-- PROBLEM DETAILS --
Write all of the entries out again exactly, but not the images.
Top of SUPPLIED MATERIAL
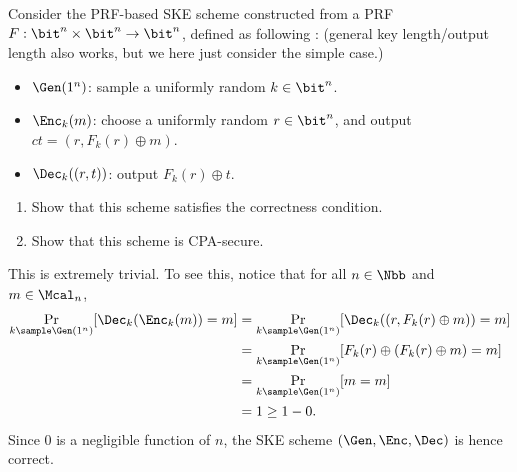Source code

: \begin{problem}\label{p4}
    \leavevmode\par
    Consider the PRF-based SKE scheme constructed from a PRF $F:\bit^n\times \bit^n\to \bit^n$, defined as following : (general key length/output length also works, but we here just consider the simple case.)
    \begin{itemize}
        \item $\Gen(1^n)$: sample a uniformly random $k\in\bit^n$.
        \item $\Enc_k(m)$: choose a uniformly random $r\in\bit^n$, and output $ct = (r, F_k(r)\oplus m)$.
        \item $\Dec_k((r,t))$: output $F_k(r)\oplus t$. 
    \end{itemize}
    \begin{enumerate}[label=(\roman*)]
        \item Show that this scheme satisfies the correctness condition.
        \item Show that this scheme is CPA-secure.
    \end{enumerate}
\end{problem}



\begin{answer}[i]
    This is extremely trivial. To see this, notice that for all $n\in\Nbb$ and $m\in \Mcal_n$,
    \begin{align*}
        \Pr_{k\sample\Gen(1^n)}[\Dec_k(\Enc_k(m))=m]
        &= \Pr_{k\sample\Gen(1^n)}[\Dec_k((r, F_k(r)\oplus m))=m]\\
        &= \Pr_{k\sample\Gen(1^n)}[F_k(r)\oplus ( F_k(r)\oplus m)=m]\\
        &= \Pr_{k\sample\Gen(1^n)}[m=m]\\
        &= 1\ge 1-0.
    \end{align*}
    Since $0$ is a negligible function of $n$, the SKE scheme $(\Gen, \Enc,\Dec)$ is hence correct.  
\end{answer}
Bottom of SUPPLIED MATERIAL
-- ANSWER BELOW --
Source code

: \begin{problem}\label{p4}
    \leavevmode\par
    Consider the PRF-based SKE scheme constructed from a PRF $F:\bit^n\times \bit^n\to \bit^n$, defined as following : (general key length/output length also works, but we here just consider the simple case.)
    \begin{itemize}
        \item $\Gen(1^n)$: sample a uniformly random $k\in\bit^n$.
        \item $\Enc_k(m)$: choose a uniformly random $r\in\bit^n$, and output $ct = (r, F_k(r)\oplus m)$.
        \item $\Dec_k((r,t))$: output $F_k(r)\oplus t$. 
    \end{itemize}
    \begin{enumerate}[label=(\roman*)]
        \item Show that this scheme satisfies the correctness condition.
        \item Show that this scheme is CPA-secure.
    \end{enumerate}
\end{problem}



\begin{answer}[i]
    This is extremely trivial. To see this, notice that for all $n\in\Nbb$ and $m\in \Mcal_n$,
    \begin{align*}
        \Pr_{k\sample\Gen(1^n)}[\Dec_k(\Enc_k(m))=m]
        &= \Pr_{k\sample\Gen(1^n)}[\Dec_k((r, F_k(r)\oplus m))=m]\\
        &= \Pr_{k\sample\Gen(1^n)}[F_k(r)\oplus ( F_k(r)\oplus m)=m]\\
        &= \Pr_{k\sample\Gen(1^n)}[m=m]\\
        &= 1\ge 1-0.
    \end{align*}
    Since $0$ is a negligible function of $n$, the SKE scheme $(\Gen, \Enc,\Dec)$ is hence correct.  
\end{answer}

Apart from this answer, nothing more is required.